**What the task asks:** From the data below, return all lines holding the string "hopefully".

**Record excerpts:**
┌──

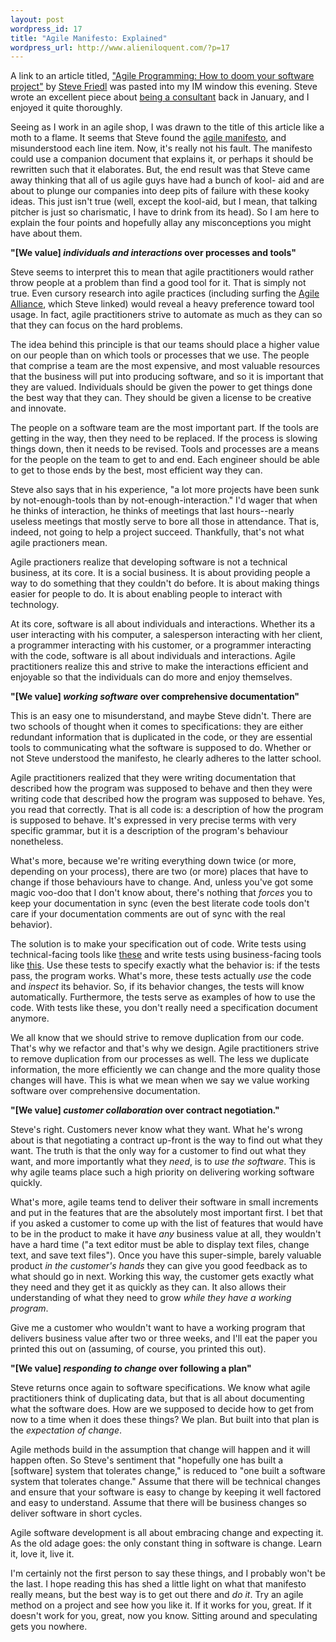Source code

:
 ```yaml
---
layout: post
wordpress_id: 17
title: "Agile Manifesto: Explained"
wordpress_url: http://www.alieniloquent.com/?p=17
---
```

A link to an article titled, ["Agile Programming: How to doom your software
project"][1] by [Steve Friedl][2] was pasted into my IM window this evening.
Steve wrote an excellent piece about [being a consultant][3] back in January,
and I enjoyed it quite thoroughly.

Seeing as I work in an agile shop, I was drawn to the title of this article
like a moth to a flame. It seems that Steve found the [agile manifesto][4],
and misunderstood each line item. Now, it's really not his fault. The
manifesto could use a companion document that explains it, or perhaps it
should be rewritten such that it elaborates. But, the end result was that
Steve came away thinking that all of us agile guys have had a bunch of kool-
aid and are about to plunge our companies into deep pits of failure with these
kooky ideas. This just isn't true (well, except the kool-aid, but I mean, that
talking pitcher is just so charismatic, I have to drink from its head). So I
am here to explain the four points and hopefully allay any misconceptions you
might have about them.

**"\[We value\] _individuals and interactions_ over processes and tools"**


Steve seems to interpret this to mean that agile practitioners would rather
throw people at a problem than find a good tool for it. That is simply not
true. Even cursory research into agile practices (including surfing the [Agile
Alliance][5], which Steve linked) would reveal a heavy preference toward tool
usage. In fact, agile practitioners strive to automate as much as they can so
that they can focus on the hard problems.

The idea behind this principle is that our teams should place a higher value
on our people than on which tools or processes that we use. The people that
comprise a team are the most expensive, and most valuable resources that the
business will put into producing software, and so it is important that they
are valued. Individuals should be given the power to get things done the best
way that they can. They should be given a license to be creative and innovate.

The people on a software team are the most important part. If the tools are
getting in the way, then they need to be replaced. If the process is slowing
things down, then it needs to be revised. Tools and processes are a means for
the people on the team to get to and end. Each engineer should be able to get
to those ends by the best, most efficient way they can.

Steve also says that in his experience, "a lot more projects have been sunk by
not-enough-tools than by not-enough-interaction." I'd wager that when he
thinks of interaction, he thinks of meetings that last hours--nearly useless
meetings that mostly serve to bore all those in attendance. That is, indeed,
not going to help a project succeed. Thankfully, that's not what agile
practioners mean.

Agile practioners realize that developing software is not a technical
business, at its core. It is a social business. It is about providing people a
way to do something that they couldn't do before. It is about making things
easier for people to do. It is about enabling people to interact with
technology.

At its core, software is all about individuals and interactions. Whether its a
user interacting with his computer, a salesperson interacting with her client,
a programmer interacting with his customer, or a programmer interacting with
the code, software is all about individuals and interactions. Agile
practitioners realize this and strive to make the interactions efficient and
enjoyable so that the individuals can do more and enjoy themselves.

**"\[We value\] _working software_ over comprehensive documentation"**


This is an easy one to misunderstand, and maybe Steve didn't. There are two
schools of thought when it comes to specifications: they are either redundant
information that is duplicated in the code, or they are essential tools to
communicating what the software is supposed to do. Whether or not Steve
understood the manifesto, he clearly adheres to the latter school.

Agile practitioners realized that they were writing documentation that
described how the program was supposed to behave and then they were writing
code that described how the program was supposed to behave. Yes, you read that
correctly. That is all code is: a description of how the program is supposed
to behave. It's expressed in very precise terms with very specific grammar,
but it is a description of the program's behaviour nonetheless.

What's more, because we're writing everything down twice (or more, depending
on your process), there are two (or more) places that have to change if those
behaviours have to change. And, unless you've got some magic voo-doo that I
don't know about, there's nothing that _forces_ you to keep your documentation
in sync (even the best literate code tools don't care if your documentation
comments are out of sync with the real behavior).

The solution is to make your specification out of code. Write tests using
technical-facing tools like [these][6] and write tests using business-facing
tools like [this][7]. Use these tests to specify exactly what the behavior is:
if the tests pass, the program works. What's more, these tests actually _use_
the code and _inspect_ its behavior. So, if its behavior changes, the tests
will know automatically. Furthermore, the tests serve as examples of how to
use the code. With tests like these, you don't really need a specification
document anymore.

We all know that we should strive to remove duplication from our code. That's
why we refactor and that's why we design. Agile practitioners strive to remove
duplication from our processes as well. The less we duplicate information, the
more efficiently we can change and the more quality those changes will have.
This is what we mean when we say we value working software over comprehensive
documentation.

**"\[We value\] _customer collaboration_ over contract negotiation."**


Steve's right. Customers never know what they want. What he's wrong about is
that negotiating a contract up-front is the way to find out what they want.
The truth is that the only way for a customer to find out what they want, and
more importantly what they _need_, is to _use the software_. This is why agile
teams place such a high priority on delivering working software quickly.

What's more, agile teams tend to deliver their software in small increments
and put in the features that are the absolutely most important first. I bet
that if you asked a customer to come up with the list of features that would
have to be in the product to make it have _any_ business value at all, they
wouldn't have a hard time ("a text editor must be able to display text files,
change text, and save text files"). Once you have this super-simple, barely
valuable product _in the customer's hands_ they can give you good feedback as
to what should go in next. Working this way, the customer gets exactly what
they need and they get it as quickly as they can. It also allows their
understanding of what they need to grow _while they have a working program_.

Give me a customer who wouldn't want to have a working program that delivers
business value after two or three weeks, and I'll eat the paper you printed
this out on (assuming, of course, you printed this out).

**"\[We value\] _responding to change_ over following a plan"**


Steve returns once again to software specifications. We know what agile
practitioners think of duplicating data, but that is all about documenting
what the software does. How are we supposed to decide how to get from now to a
time when it does these things? We plan. But built into that plan is the
_expectation of change_.

Agile methods build in the assumption that change will happen and it will
happen often. So Steve's sentiment that "hopefully one has built a \[software\]
system that tolerates change," is reduced to "one built a software system that
tolerates change." Assume that there will be technical changes and ensure that
your software is easy to change by keeping it well factored and easy to
understand. Assume that there will be business changes so deliver software in
short cycles.

Agile software development is all about embracing change and expecting it. As
the old adage goes: the only constant thing in software is change. Learn it,
love it, live it.


I'm certainly not the first person to say these things, and I probably won't
be the last. I hope reading this has shed a little light on what that
manifesto really means, but the best way is to get out there and _do it_. Try
an agile method on a project and see how you like it. If it works for you,
great. If it doesn't work for you, great, now you know. Sitting around and
speculating gets you nowhere.

   [1]: http://www.unixwiz.net/archives/2005/07/agile_programmi_1.html

   [2]: http://www.unixwiz.net/blog/

   [3]: http://www.unixwiz.net/techtips/be-consultant.html

   [4]: http://www.agilemanifesto.org/

   [5]: http://www.agilealliance.com/home

   [6]: http://c2.com/cgi/wiki?TestingFramework

   [7]: http://fit.c2.com/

└──

**Task response:**
am here to explain the four points and hopefully allay any misconceptions you
happen often. So Steve's sentiment that "hopefully one has built a \[software\]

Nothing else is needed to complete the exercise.